David Stuurman (c. 1773 – 22 February 1830) was a Khoi chief and political activist who fought against Dutch and British colonial administration. His active career as Khoi leader spanned twenty years (1799-1819) and the three Xhosa Wars which fell within this period.

Early life
David Stuurman was a leader of the Khoi people, who fought against Dutch and British colonial rule in the Eastern Cape. Stuurman became involved in political activism during the 18th century when both the Khoi and San people were systematically dispossessed of their lands under “on ordinance by the colonists”. This meant that Stuurman, and other indigenous people, were forced to live and work on their land as labourers.

As a teenager, Stuurman went out to work on the farm of the Vermaak family, who owned a farm at Gamtoos. Among numerous incidents reported by the Bethelsdorp missionaries concerning the mistreatment of the Khoi and San at the hands of the colonialists, is a report on the poor treatment and physical abuse Johannes “Hannes” Vermaak meted out to Stuurman. The missionaries report details how Stuurman was tied to a wagon and beaten with a sjambok; after the beating salt was rubbed into his wounds and he was left tied to the wagon in the blistering sun.

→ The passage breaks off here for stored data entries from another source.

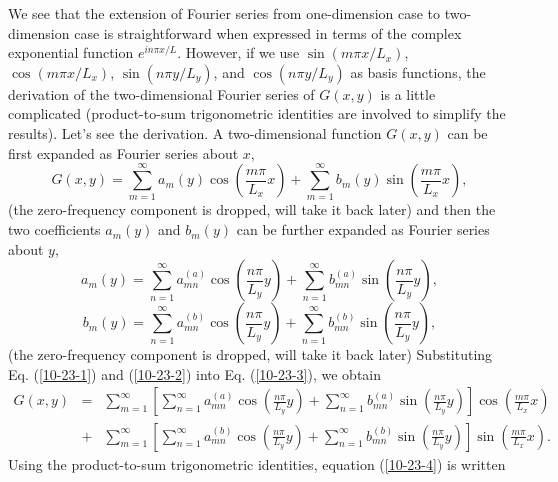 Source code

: \documentclass{article}
\begin{document}
We see that the extension of Fourier series from one-dimension case to
two-dimension case is straightforward when expressed in terms of the complex
exponential function $e^{i n \pi x / L}$. However, if we use $\sin (m \pi x /
L_x)$, $\cos (m \pi x / L_x)$, $\sin (n \pi y / L_y)$, and $\cos (n \pi y /
L_y)$ as basis functions, the derivation of the two-dimensional Fourier series
of $G (x, y)$ is a little complicated (product-to-sum trigonometric identities
are involved to simplify the results). Let's see the derivation. A
two-dimensional function $G (x, y)$ can be first expanded as Fourier series
about $x$,
\begin{equation}
  \label{10-23-3} G (x, y) = \sum_{m = 1}^{\infty} a_m (y) \cos \left( \frac{m
  \pi}{L_x} x \right) + \sum_{m = 1}^{\infty} b_m (y) \sin \left( \frac{m
  \pi}{L_x} x \right),
\end{equation}
(the zero-frequency component is dropped, will take it back later) and then
the two coefficients $a_m (y)$ and $b_m (y)$ can be further expanded as
Fourier series about $y$,
\begin{equation}
  \label{10-23-1} a_m (y) = \sum_{n = 1}^{\infty} a_{m n}^{(a)} \cos \left(
  \frac{n \pi}{L_y} y \right) + \sum_{n = 1}^{\infty} b_{m n}^{(a)} \sin
  \left( \frac{n \pi}{L_y} y \right),
\end{equation}
\begin{equation}
  \label{10-23-2} b_m (y) = \sum_{n = 1}^{\infty} a_{m n}^{(b)} \cos \left(
  \frac{n \pi}{L_y} y \right) + \sum_{n = 1}^{\infty} b_{m n}^{(b)} \sin
  \left( \frac{n \pi}{L_y} y \right),
\end{equation}
(the zero-frequency component is dropped, will take it back later)
Substituting Eq. (\ref{10-23-1}) and (\ref{10-23-2}) into Eq. (\ref{10-23-3}),
we obtain
\begin{eqnarray}
  G (x, y) & = & \sum_{m = 1}^{\infty} \left[ \sum_{n = 1}^{\infty} a_{m
  n}^{(a)} \cos \left( \frac{n \pi}{L_y} y \right) + \sum_{n = 1}^{\infty}
  b_{m n}^{(a)} \sin \left( \frac{n \pi}{L_y} y \right) \right] \cos \left(
  \frac{m \pi}{L_x} x \right) \nonumber\\
  & + & \sum_{m = 1}^{\infty} \left[ \sum_{n = 1}^{\infty} a_{m n}^{(b)} \cos
  \left( \frac{n \pi}{L_y} y \right) + \sum_{n = 1}^{\infty} b_{m n}^{(b)}
  \sin \left( \frac{n \pi}{L_y} y \right) \right] \sin \left( \frac{m
  \pi}{L_x} x \right) .  \label{10-23-4}
\end{eqnarray}
Using the product-to-sum trigonometric identities, equation (\ref{10-23-4}) is
written
\end{document}
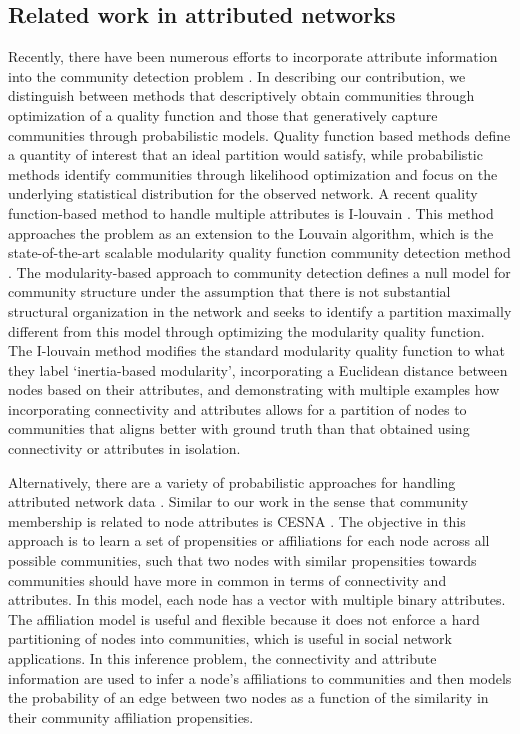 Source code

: \subsection{Related work in attributed networks}
Recently, there have been numerous efforts to incorporate attribute information into the community detection problem \cite{cesna,clauset,ilouvain,hric,peel2017ground}. In describing our contribution, we distinguish between methods that descriptively obtain communities through optimization of a quality function and those that generatively capture communities through probabilistic models. Quality function based methods define a quantity of interest that an ideal partition would satisfy, while probabilistic methods identify communities through likelihood optimization and focus on the underlying statistical distribution for the observed network. A recent quality function-based method to handle multiple attributes is I-louvain \cite{ilouvain}. This method approaches the problem as an extension to the Louvain algorithm, which is the state-of-the-art scalable modularity quality function community detection method \cite{blondel}. The modularity-based approach to community detection defines a null model for community structure under the assumption that there is not substantial structural organization in the network and seeks to identify a partition maximally different from this model through optimizing the modularity quality function. The I-louvain method modifies the standard modularity quality function to what they label `inertia-based modularity', incorporating a Euclidean distance between nodes based on their attributes, and demonstrating with multiple examples how incorporating connectivity and attributes allows for a partition of nodes to communities that aligns better with ground truth than that obtained using connectivity or attributes in isolation.

Alternatively, there are a variety of probabilistic approaches for handling attributed network data \cite{clauset,hric,peel2017ground,cesna}. Similar to our work in the sense that community membership is related to node attributes is CESNA \cite{cesna}. The objective in this approach is to learn a set of propensities or affiliations for each node across all possible communities, such that two nodes with similar propensities towards communities should have more in common in terms of connectivity and attributes. In this model, each node has a vector with multiple binary attributes. The affiliation model is useful and flexible because it does not enforce a hard partitioning of nodes into communities, which is useful in social network applications. In this inference problem, the connectivity and attribute information are used to infer a node's affiliations to communities and then models the probability of an edge between two nodes as a function of the similarity in their community affiliation propensities. 

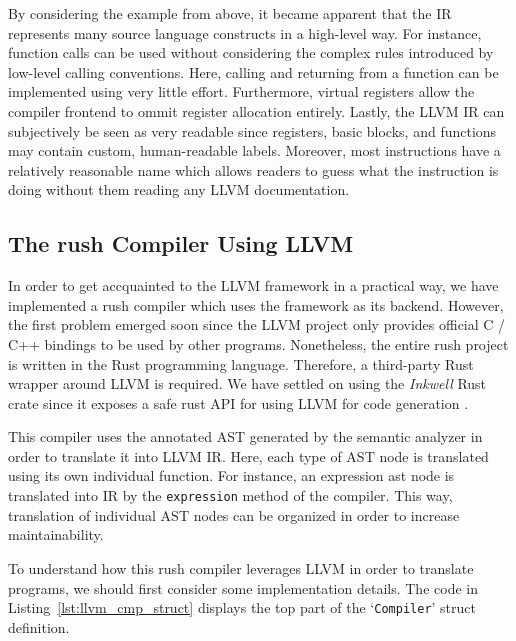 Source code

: By considering the example from above, it became apparent that the IR represents many source language constructs in a high-level way.
For instance, function calls can be used without considering the complex rules introduced by low-level calling conventions.
Here, calling and returning from a function can be implemented using very little effort.
Furthermore, virtual registers allow the compiler frontend to ommit register allocation entirely.
Lastly, the LLVM IR can subjectively be seen as very readable since registers, basic blocks, and functions may contain custom, human-readable labels.
Moreover, most instructions have a relatively reasonable name which allows readers to guess what the instruction is doing without them reading any LLVM documentation.


\subsection{The rush Compiler Using LLVM}

In order to get accquainted to the LLVM framework in a practical way, we have implemented a rush compiler which uses the framework as its backend.
However, the first problem emerged soon since the LLVM project only provides official C / C++ bindings to be used by other programs.
Nonetheless, the entire rush project is written in the Rust programming language.
Therefore, a third-party Rust wrapper around LLVM is required.
We have settled on using the \emph{Inkwell} Rust crate since it exposes a safe rust API for using LLVM for code generation \cite{Inkwell2023}.

This compiler uses the annotated AST generated by the semantic analyzer in order to translate it into LLVM IR.
Here, each type of AST node is translated using its own individual function.
For instance, an expression ast node is translated into IR by the \texttt{expression} method of the compiler.
This way, translation of individual AST nodes can be organized in order to increase maintainability. 

To understand how this rush compiler leverages LLVM in order to translate programs, we should first consider some implementation details.
The code in Listing~\ref{lst:llvm_cmp_struct} displays the top part of the `\texttt{Compiler}' struct definition.


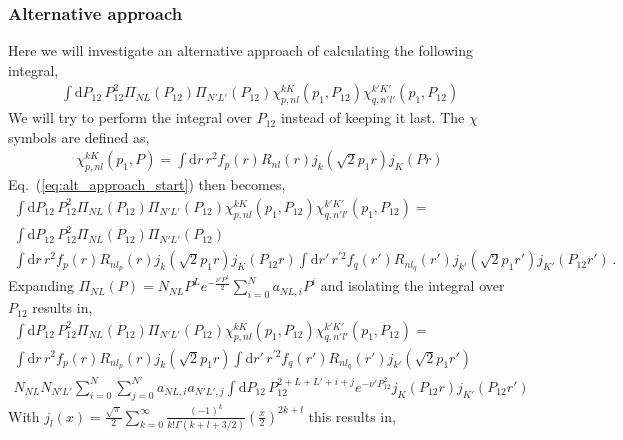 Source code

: \documentclass[10pt]{article}
\begin{document}
\subsubsection{Alternative approach}
Here we will investigate an alternative approach of calculating the following 
integral,
\begin{align}
\int \text{d} P_{12} \, P_{12}^{2} \Pi_{N L}(P_{12}) \Pi_{N' L'}(P_{12}) 
\chi_{p,nl}^{kK}(p_1,P_{12}) \chi_{q,n'l'}^{k'K'}(p_1,P_{12}) 
\label{eq:alt_approach_start}
\end{align}
We will try to perform the integral over $P_{12}$ instead of keeping it last.
The $\chi$ symbols are defined as,
\begin{align*}
	\chi_{p,nl}^{kK}(p_1,P) = \int \text{d} r\, r^{2} f_{p}(r) R_{n l}(r) 
j_{k}( \sqrt{2} p_1 r)  j_{K}(P r)
\end{align*}
Eq.~(\ref{eq:alt_approach_start}) then becomes,
\begin{multline*}
\int \text{d} P_{12} \, P_{12}^{2} \Pi_{N L}(P_{12}) \Pi_{N' L'}(P_{12}) 
\chi_{p,nl}^{kK}(p_1,P_{12}) \chi_{q,n'l'}^{k'K'}(p_1,P_{12}) = \\
 \int \text{d} P_{12} \, P_{12}^{2} \Pi_{N L}(P_{12}) \Pi_{N' L'}(P_{12}) \\
 \int \text{d} r\, r^{2} f_{p}(r) R_{n l_p}(r) j_{k}( \sqrt{2} p_1 r)  
j_{K}(P_{12} r) 
 \int \text{d} r' \, r^{\prime 2} f_{q}(r') R_{n l_q}(r') j_{k'}( \sqrt{2} p_1 
r')  j_{K'}(P_{12} r') \, .
\end{multline*}
Expanding $\Pi_{NL}(P) = N_{NL} P^{L} e^{-\frac{\nu' P^{2}}{2}} \sum_{i=0}^{N} 
a_{NL,i} P^{i}$ and isolating the integral over $P_{12}$ results in,
\begin{multline*}
\int \text{d} P_{12} \, P_{12}^{2} \Pi_{N L}(P_{12}) \Pi_{N' L'}(P_{12}) 
\chi_{p,nl}^{kK}(p_1,P_{12}) \chi_{q,n'l'}^{k'K'}(p_1,P_{12}) = \\
 \int \text{d} r\, r^{2} f_{p}(r) R_{n l_p}(r) j_{k}( \sqrt{2} p_1 r)  
 \int \text{d} r' \, r^{\prime 2} f_{q}(r') R_{n l_q}(r') j_{k'}( \sqrt{2} p_1 
r')   \\
  N_{NL} N_{N'L'} \sum_{i=0}^{N} \sum_{j=0}^{N'} a_{NL,i}  a_{N'L',j} 
 \int \text{d} P_{12} \, P_{12}^{2+L+L'+i+j} e^{-\nu' P_{12}^{2}} j_{K}(P_{12} 
r) j_{K'}(P_{12} r')
\end{multline*}
With $j_{l}(x) = \frac{\sqrt{\pi}}{2} \sum_{k=0}^{\infty} \frac{(-1)^{k}}{k! 
\Gamma(k+l+3/2)} \left( \frac{x}{2} \right)^{2k+l}$ this results in,
\end{document}
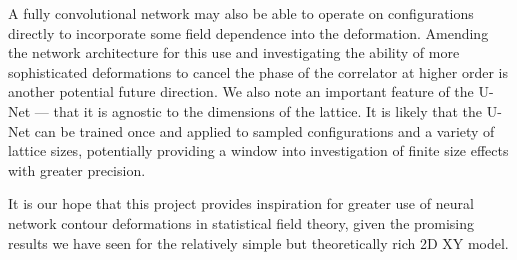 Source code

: \documentclass[12pt]{article}
\begin{document}
A fully convolutional network may also be able to operate on configurations directly to incorporate some field dependence into the deformation. Amending
the network architecture for this use and investigating the ability of more sophisticated deformations to cancel the phase of the correlator
at higher order is another potential future direction. We also note an important feature of the U-Net --- that it is agnostic to the dimensions of the lattice. It is likely that the U-Net can be trained once
and applied to sampled configurations and a variety of lattice sizes, potentially providing a window into investigation of
finite size effects with greater precision. 

It is our hope that this project provides inspiration for greater use of neural network contour deformations in statistical field theory, given
the promising results we have seen for the relatively simple but theoretically rich 2D XY model.





\newpage

\printbibliography
\end{document}
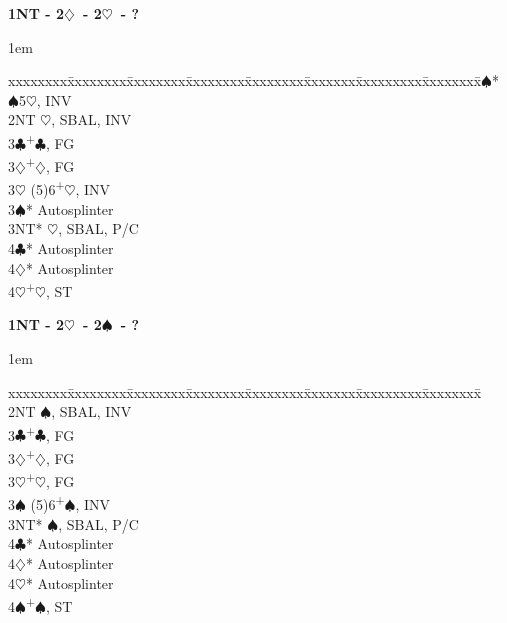 \documentclass[10pt]{article}
\renewcommand{\c}{$\clubsuit$}
\renewcommand{\d}{$\diamondsuit$}
\newcommand{\h}{$\heartsuit$}
\newcommand{\s}{$\spadesuit$}
\newcommand{\p}{\textsuperscript{+}}
\newenvironment{bidtable}[1][]
{\textbf{#1}
  \begin{adjustwidth}{1em}{}
    \addvspace{2pt}
    \begin{tabbing}
      xxxxxxxx\=xxxxxxxx\=xxxxxxxx\=xxxxxxxx\=xxxxxxxx\=xxxxxxx\=xxxxxxxxx\=xxxxxxxx\=\kill}
{\end{tabbing}\end{adjustwidth}\bigskip}%
\begin{document}
\begin{bidtable}[1NT - 2\d\ - 2\h\ - ?]
2\s* {}\s 5\h, INV   \\
2NT  \h, SBAL, INV \\
3\c  {}\p\c, FG      \\
3\d  {}\p\d, FG      \\
3\h  \> (5)6\p\h, INV  \\
3\s* \> Autosplinter   \\
3NT* \h, SBAL, P/C \\
4\c* \> Autosplinter   \\
4\d* \> Autosplinter   \\
4\h  {}\p\h, ST
\end{bidtable}

\begin{bidtable}[1NT - 2\h\ - 2\s\ - ?]
2NT  \s, SBAL, INV  \\
3\c  {}\p\c, FG      \\
3\d  {}\p\d, FG      \\
3\h  {}\p\h, FG                   \\
3\s  \> (5)6\p\s, INV   \\
3NT* \s, SBAL, P/C\\
4\c* \> Autosplinter   \\
4\d* \> Autosplinter   \\
4\h* \> Autosplinter   \\
4\s  {}\p\s, ST
\end{bidtable}



\end{document}
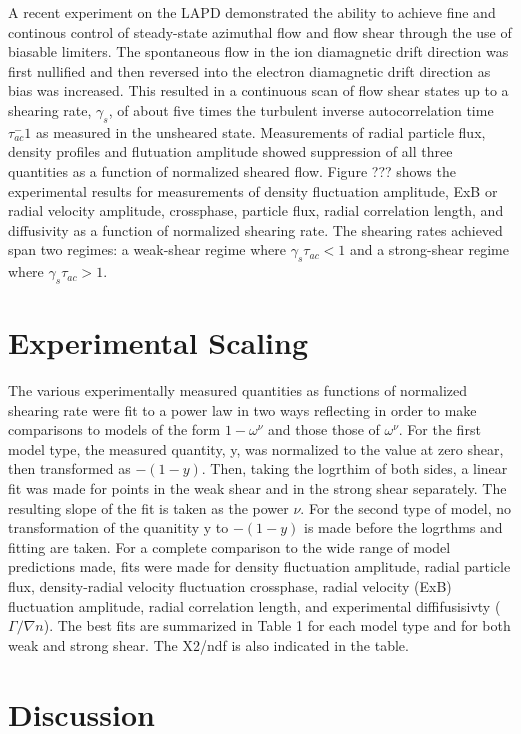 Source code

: \documentclass[aip,pop,amsmath,amssymb,reprint,superscriptaddress]{revtex4-1} %
\begin{document}
A recent experiment on the LAPD \cite{schaffner12} demonstrated the ability to achieve fine and continous control of steady-state azimuthal flow and flow shear through the use of biasable limiters. The spontaneous flow in the ion diamagnetic drift direction was first nullified and then reversed into the electron diamagnetic drift direction as bias was increased. This resulted in a continuous scan of flow shear states up to a shearing rate, $\gamma_s$, of about five times the turbulent inverse autocorrelation time  $\tau_{ac}^-1$ as measured in the unsheared state. Measurements of radial particle flux, density profiles and flutuation amplitude showed suppression of all three quantities as a function of normalized sheared flow. Figure ??? shows the experimental results for measurements of density fluctuation amplitude, ExB or radial velocity amplitude, crossphase, particle flux, radial correlation length, and diffusivity as a function of normalized shearing rate. The shearing rates achieved span two regimes: a weak-shear regime where $\gamma_{s}\tau_{ac} < 1$ and a strong-shear regime where $\gamma_{s}\tau_{ac} > 1$.

\section{Experimental Scaling}

The various experimentally measured quantities as functions of normalized shearing rate were fit to a power law in two ways reflecting in order to make comparisons to models of the form $1-\omega^{\nu}$ and those those of $\omega^{\nu}$. For the first model type, the measured quantity, y, was normalized to the value at zero shear, then transformed as $-(1-y)$. Then, taking the logrthim of both sides, a linear fit was made for points in the weak shear and in the strong shear separately. The resulting slope of the fit is taken as the power $\nu$. For the second type of model, no transformation of the quanitity y to $-(1-y)$ is made before the logrthms and fitting are taken. For a complete comparison to the wide range of model predictions made, fits were made for density fluctuation amplitude, radial particle flux, density-radial velocity fluctuation crossphase, radial velocity (ExB) fluctuation amplitude, radial correlation length, and experimental diffifusisivty ($\Gamma/\nabla n$). The best fits are summarized in Table 1 for each model type and for both weak and strong shear. The X2/ndf is also indicated in the table.

\section{Discussion}
\end{document}
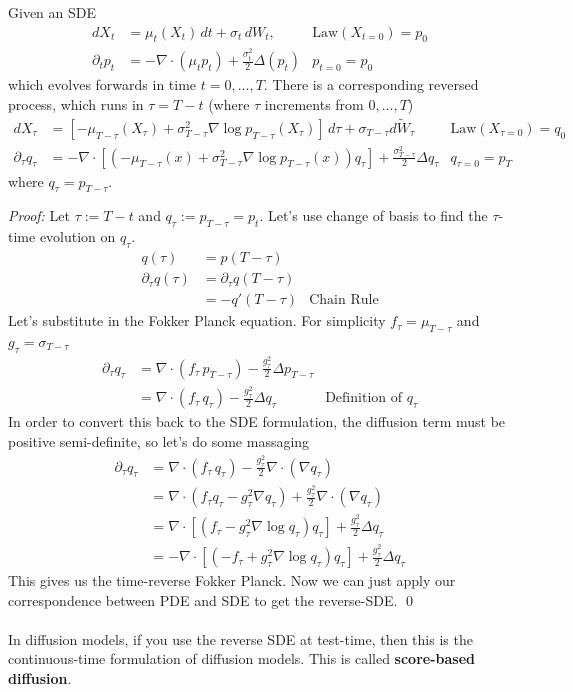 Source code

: \begin{theorem}
	Given an SDE 
	\begin{align}
		dX_t & = \mu_t(X_t) \, dt + \sigma_t \, dW_t,  & \text{Law}(X_{t=0})  = p_0\\
		\partial_t p_t & = - \nabla \cdot (\mu_t p_t) + \frac{\sigma_t^2}{2} \Delta ( p_t) & p_{t=0} = p_0
	\end{align}
	which evolves forwards in time $t = 0,..., T$.  There is a corresponding reversed process, which runs in $\tau = T - t$ (where $\tau$ increments from $0, ..., T$)
	\begin{align}
		dX_\tau &= [-\mu_{T-\tau}(X_\tau) + \sigma_{T-\tau}^2 \nabla \log p_{T-\tau}(X_\tau)] \, d\tau + \sigma_{T-\tau} d \tilde W_\tau & \text{Law}(X_{\tau=0}) = q_0\\
		\partial_\tau q_\tau & = - \nabla \cdot [(-\mu_{T-\tau}(x) + \sigma_{T-\tau}^2 \nabla \log p_{T-\tau}(x)) q_\tau] + \frac{\sigma_{T-\tau}^2}{2} \Delta q_\tau & q_{\tau=0} = p_T
 	\end{align}
 	where $q_{\tau} = p_{T-\tau}$.
\end{theorem}
\emph{Proof:} Let $\tau := T-t$ and $q_\tau := p_{T-\tau} = p_{t}$. Let's use change of basis to find the $\tau$-time evolution on $q_\tau$.
\begin{align}
	q(\tau) & = p(T-\tau)\\
	\partial_\tau q(\tau) & = \partial_\tau q(T-\tau) \\
	& = - q'(T-\tau)  & \text{Chain Rule}
\end{align}
Let's substitute in the Fokker Planck equation. For simplicity $f_{\tau} = \mu_{T-\tau}$ and $g_{\tau} = \sigma_{T-\tau}$
\begin{align}
	\partial_\tau q_\tau & = \nabla \cdot(f_\tau \, p_{T-\tau}) - \frac{g_\tau^2}{2} \Delta p_{T-\tau} \\
	& = \nabla \cdot(f_\tau \, q_\tau) - \frac{g_\tau^2}{2} \Delta q_\tau & \text{Definition of } q_\tau
\end{align}
In order to convert this back to the SDE formulation, the diffusion term must be positive semi-definite, so let's do some massaging
\begin{align}
	\partial_\tau q_\tau & = \nabla \cdot(f_\tau \, q_\tau) - \frac{g_\tau^2}{2} \nabla \cdot (\nabla q_\tau)\\
	& = \nabla \cdot \left(f_\tau q_\tau - g_\tau^2 \nabla q_\tau \right) + \frac{g_\tau^2}{2} \nabla \cdot (\nabla q_\tau)\\
	& = \nabla \cdot [(f_\tau - g_\tau^2 \nabla \log q_\tau)q_\tau] + \frac{g_\tau^2}{2} \Delta q_\tau\\
	& = - \nabla \cdot [(-f_\tau + g_\tau^2 \nabla \log q_\tau)q_\tau] + \frac{g_\tau^2}{2} \Delta q_\tau
\end{align}
This gives us the time-reverse Fokker Planck. Now we can just apply our correspondence between PDE and SDE to get the reverse-SDE. \qed
\\
\\
In diffusion models, if you use the reverse SDE at test-time, then this is the continuous-time formulation of diffusion models. This is called \textbf{score-based diffusion}.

During the 1790s, when the second of the Xhosa Wars broke out, Stuurman, his brother Klaas, the chief and their family abandoned Vermaak's farm along with several other Khoi in the region.

Political career
The Khoi joined forces with the Xhosa tribes and refused to return to the farm lands, thus they were labelled “the rebel captains”. They refused to return to the farms they were indentured on and many went to live at the Bethelsdorp Mission Station, near Algoa Bay.

In August, 1802, in an effort to regain Khoi independence, Stuurman led 700 men and 300 horsemen with 150 firearms, against Uniondale field cornet. In an effort to establish peace after the skirmish, Governor Francis Dundas granted land to Stuurman and his men.

In 1806, Klaas Stuurman died during a buffalo hunting expedition and David succeeded him as the chief. David was suspected, even by some Khoi, to be behind his brother’s death. After Klaas’s death, the Uitenhage Magistrate, Jacob Cuyler, rescinded the land grant and unrest flared up again.

After his brother’s death Stuurman offered refuge to escaped slaves and other fugitives. They refused to appear before General Jacob Cuyler about the matter of the fugitives and as a result, the authorities bore down on their settlement.

Many of the Khoi were bound into service, their livestock and land confiscated and David and three others were imprisoned in Cape Town in early 1809. On 11 September, David Stuurman was officially charged and sent to Robben Island—he was among the first political prisoners to be jailed on the island. His crime was cited as “Disobedience to the Field Cornet”.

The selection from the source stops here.